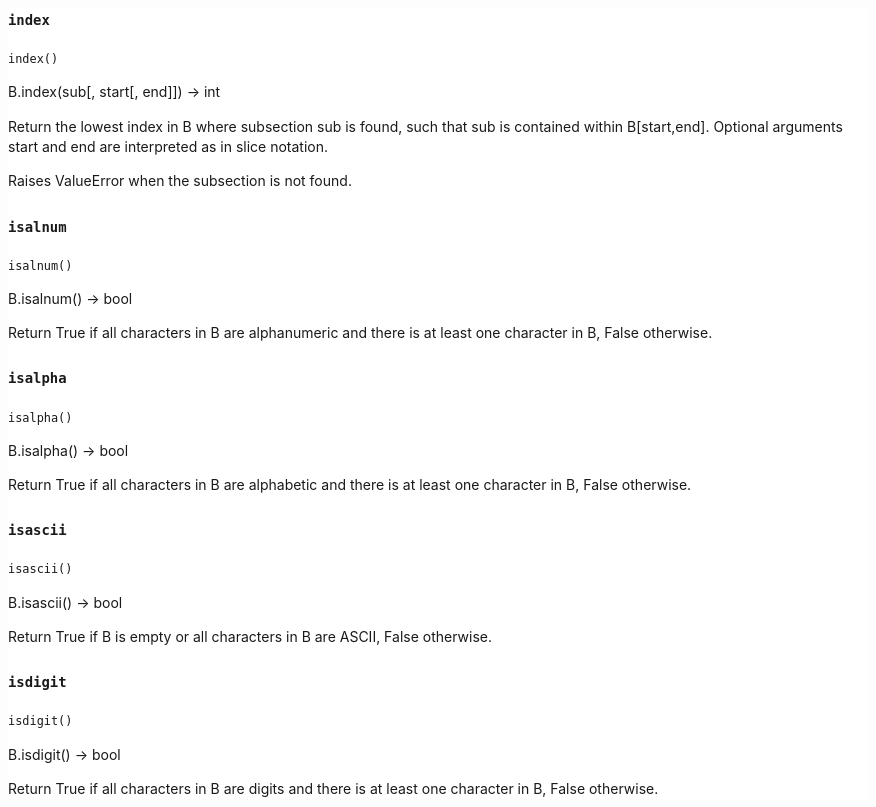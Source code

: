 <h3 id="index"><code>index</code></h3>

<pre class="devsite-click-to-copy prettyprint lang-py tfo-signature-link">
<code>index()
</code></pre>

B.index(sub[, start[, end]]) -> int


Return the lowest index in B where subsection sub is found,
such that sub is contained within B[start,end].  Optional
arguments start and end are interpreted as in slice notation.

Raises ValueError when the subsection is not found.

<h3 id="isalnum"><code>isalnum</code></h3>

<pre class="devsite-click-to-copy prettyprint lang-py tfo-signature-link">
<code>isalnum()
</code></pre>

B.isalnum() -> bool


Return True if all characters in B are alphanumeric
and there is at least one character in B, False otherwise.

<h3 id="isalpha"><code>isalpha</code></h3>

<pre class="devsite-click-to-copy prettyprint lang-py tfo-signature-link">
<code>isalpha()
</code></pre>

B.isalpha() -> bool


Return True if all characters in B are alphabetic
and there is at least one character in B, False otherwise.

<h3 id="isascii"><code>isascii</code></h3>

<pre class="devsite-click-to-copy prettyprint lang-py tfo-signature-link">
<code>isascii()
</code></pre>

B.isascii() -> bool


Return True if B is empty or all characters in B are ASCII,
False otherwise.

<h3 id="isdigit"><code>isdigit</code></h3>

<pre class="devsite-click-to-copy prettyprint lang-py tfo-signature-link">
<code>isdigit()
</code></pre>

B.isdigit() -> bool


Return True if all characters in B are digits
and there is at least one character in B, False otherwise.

---

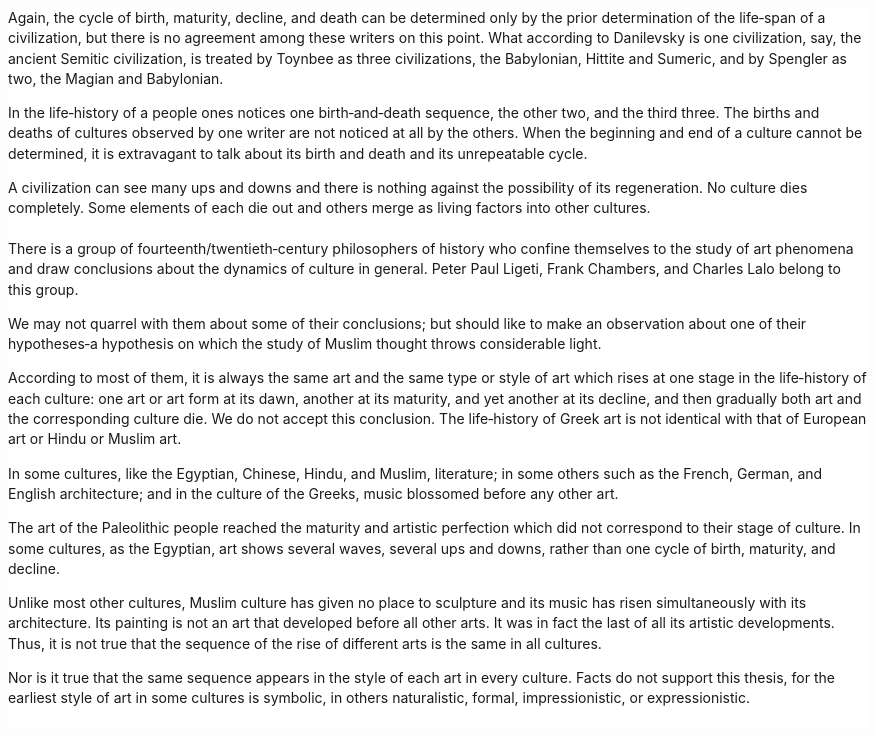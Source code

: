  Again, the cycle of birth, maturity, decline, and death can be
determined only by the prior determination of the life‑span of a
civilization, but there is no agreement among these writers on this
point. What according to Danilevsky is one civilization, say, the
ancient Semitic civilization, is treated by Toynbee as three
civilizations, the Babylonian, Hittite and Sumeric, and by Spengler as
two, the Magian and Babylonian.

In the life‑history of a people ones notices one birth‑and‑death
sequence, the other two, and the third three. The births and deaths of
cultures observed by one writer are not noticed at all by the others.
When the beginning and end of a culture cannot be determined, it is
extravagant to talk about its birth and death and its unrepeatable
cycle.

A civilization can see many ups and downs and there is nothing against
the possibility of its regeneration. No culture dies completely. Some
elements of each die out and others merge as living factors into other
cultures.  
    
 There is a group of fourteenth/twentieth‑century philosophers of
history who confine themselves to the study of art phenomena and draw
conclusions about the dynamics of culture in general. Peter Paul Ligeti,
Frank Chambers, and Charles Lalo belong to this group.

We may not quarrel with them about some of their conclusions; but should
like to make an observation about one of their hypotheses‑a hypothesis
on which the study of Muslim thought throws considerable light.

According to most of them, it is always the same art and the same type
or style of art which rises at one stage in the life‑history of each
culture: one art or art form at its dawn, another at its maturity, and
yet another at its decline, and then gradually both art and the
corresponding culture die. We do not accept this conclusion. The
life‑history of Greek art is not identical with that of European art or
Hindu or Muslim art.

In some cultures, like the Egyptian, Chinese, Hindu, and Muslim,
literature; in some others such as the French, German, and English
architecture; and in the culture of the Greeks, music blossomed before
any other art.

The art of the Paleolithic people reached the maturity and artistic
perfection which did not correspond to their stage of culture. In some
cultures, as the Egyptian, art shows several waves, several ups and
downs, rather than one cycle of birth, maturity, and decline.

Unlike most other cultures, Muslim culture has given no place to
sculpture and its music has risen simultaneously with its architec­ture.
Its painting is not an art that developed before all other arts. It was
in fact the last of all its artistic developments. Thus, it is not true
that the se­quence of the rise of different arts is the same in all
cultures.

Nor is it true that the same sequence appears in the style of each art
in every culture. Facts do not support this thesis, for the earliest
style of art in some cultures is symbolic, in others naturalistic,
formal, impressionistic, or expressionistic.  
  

==

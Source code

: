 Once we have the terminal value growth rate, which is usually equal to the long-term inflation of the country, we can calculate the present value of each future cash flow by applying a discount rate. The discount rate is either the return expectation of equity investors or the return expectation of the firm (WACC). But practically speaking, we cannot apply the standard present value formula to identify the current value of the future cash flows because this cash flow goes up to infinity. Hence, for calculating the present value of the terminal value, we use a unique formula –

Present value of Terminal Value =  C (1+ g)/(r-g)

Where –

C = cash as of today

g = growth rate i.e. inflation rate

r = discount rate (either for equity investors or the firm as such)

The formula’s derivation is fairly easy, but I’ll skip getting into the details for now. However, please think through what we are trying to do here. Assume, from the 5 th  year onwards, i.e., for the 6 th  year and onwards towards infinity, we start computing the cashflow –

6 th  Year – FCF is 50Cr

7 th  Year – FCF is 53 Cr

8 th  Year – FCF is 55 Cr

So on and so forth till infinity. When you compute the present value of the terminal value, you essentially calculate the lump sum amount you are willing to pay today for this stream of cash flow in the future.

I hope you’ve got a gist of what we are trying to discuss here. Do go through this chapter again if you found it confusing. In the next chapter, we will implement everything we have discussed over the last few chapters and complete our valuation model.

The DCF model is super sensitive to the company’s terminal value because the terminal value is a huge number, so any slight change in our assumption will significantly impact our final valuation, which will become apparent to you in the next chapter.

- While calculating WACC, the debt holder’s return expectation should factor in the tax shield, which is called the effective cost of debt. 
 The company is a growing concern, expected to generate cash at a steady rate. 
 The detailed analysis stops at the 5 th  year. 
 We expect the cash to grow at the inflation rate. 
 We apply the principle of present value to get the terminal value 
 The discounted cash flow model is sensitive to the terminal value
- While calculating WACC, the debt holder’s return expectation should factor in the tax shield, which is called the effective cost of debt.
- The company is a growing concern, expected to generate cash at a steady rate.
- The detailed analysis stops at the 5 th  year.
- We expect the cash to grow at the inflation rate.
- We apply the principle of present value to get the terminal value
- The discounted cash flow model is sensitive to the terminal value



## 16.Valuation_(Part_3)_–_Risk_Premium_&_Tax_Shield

* Exercise instructions
For each line in the records that holds "isalpha", show that line as it stands.

* Answer box
<h3 id="isalpha"><code>isalpha</code></h3>
<code>isalpha()
B.isalpha() -> bool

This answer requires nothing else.